[Data items]
========

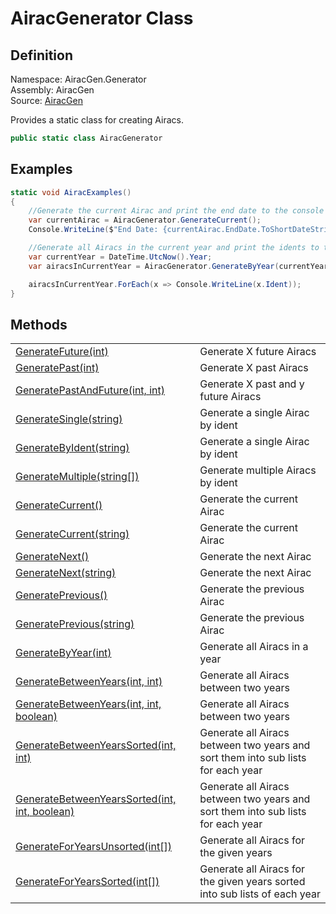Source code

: # AiracGenerator Class

## Definition

Namespace: AiracGen.Generator\
Assembly: AiracGen\
Source: [AiracGen](https://www.nuget.org/packages/AiracGen)

Provides a static class for creating Airacs.
```cs
public static class AiracGenerator
```

## Examples

```cs
static void AiracExamples()
{
    //Generate the current Airac and print the end date to the console
    var currentAirac = AiracGenerator.GenerateCurrent();
    Console.WriteLine($"End Date: {currentAirac.EndDate.ToShortDateString()}")    

    //Generate all Airacs in the current year and print the idents to the console
    var currentYear = DateTime.UtcNow().Year;
    var airacsInCurrentYear = AiracGenerator.GenerateByYear(currentYear);

    airacsInCurrentYear.ForEach(x => Console.WriteLine(x.Ident));
}
```

## Methods 
|   |   |
|---|---|
| [GenerateFuture(int)](./Methods/GenerateFuture.md) |  Generate X future Airacs |
| [GeneratePast(int)](./Methods/GeneratePast.md) |  Generate X past Airacs |
| [GeneratePastAndFuture(int, int)](./Methods/GeneratePastAndFuture.md) |  Generate X past and y future Airacs |
| [GenerateSingle(string)](./Methods/GenerateSingle.md) |  Generate a single Airac by ident |
| [GenerateByIdent(string)](./Methods/GenerateByIdent.md) |  Generate a single Airac by ident |
| [GenerateMultiple(string[])](./Methods/GenerateMultiple.md) |  Generate multiple Airacs by ident |
| [GenerateCurrent()](./Methods/GenerateCurrent.md) |  Generate the current Airac |
| [GenerateCurrent(string)](./Methods/GenerateCurrent.md) |  Generate the current Airac |
| [GenerateNext()](./Methods/GenerateNext.md) |  Generate the next Airac |
| [GenerateNext(string)](./Methods/GenerateNext.md) |  Generate the next Airac |
| [GeneratePrevious()](./Methods/GeneratePrevious.md) |  Generate the previous Airac |
| [GeneratePrevious(string)](./Methods/GeneratePrevious.md) |  Generate the previous Airac |
| [GenerateByYear(int)](./Methods/GenerateByYear.md) |  Generate all Airacs in a year |
| [GenerateBetweenYears(int, int)](./Methods/GenerateBetweenYears.md) |  Generate all Airacs between two years |
| [GenerateBetweenYears(int, int, boolean)](./Methods/GenerateBetweenYears.md) |  Generate all Airacs between two years |
| [GenerateBetweenYearsSorted(int, int)](./Methods/GenerateBetweenYears.md) |  Generate all Airacs between two years and sort them into sub lists for each year |
| [GenerateBetweenYearsSorted(int, int, boolean)](./Methods/GenerateBetweenYears.md) |  Generate all Airacs between two years and sort them into sub lists for each year |
| [GenerateForYearsUnsorted(int[])](./Methods/GenerateForYears.md) |  Generate all Airacs for the given years |
| [GenerateForYearsSorted(int[])](./Methods/GenerateForYears.md) |  Generate all Airacs for the given years sorted into sub lists of each year |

========

WORK ITEM:
Please report every line of the records above that contains the word "given".

EXERCISE RESPONSE:
| [GenerateForYearsUnsorted(int[])](./Methods/GenerateForYears.md) |  Generate all Airacs for the given years |
| [GenerateForYearsSorted(int[])](./Methods/GenerateForYears.md) |  Generate all Airacs for the given years sorted into sub lists of each year |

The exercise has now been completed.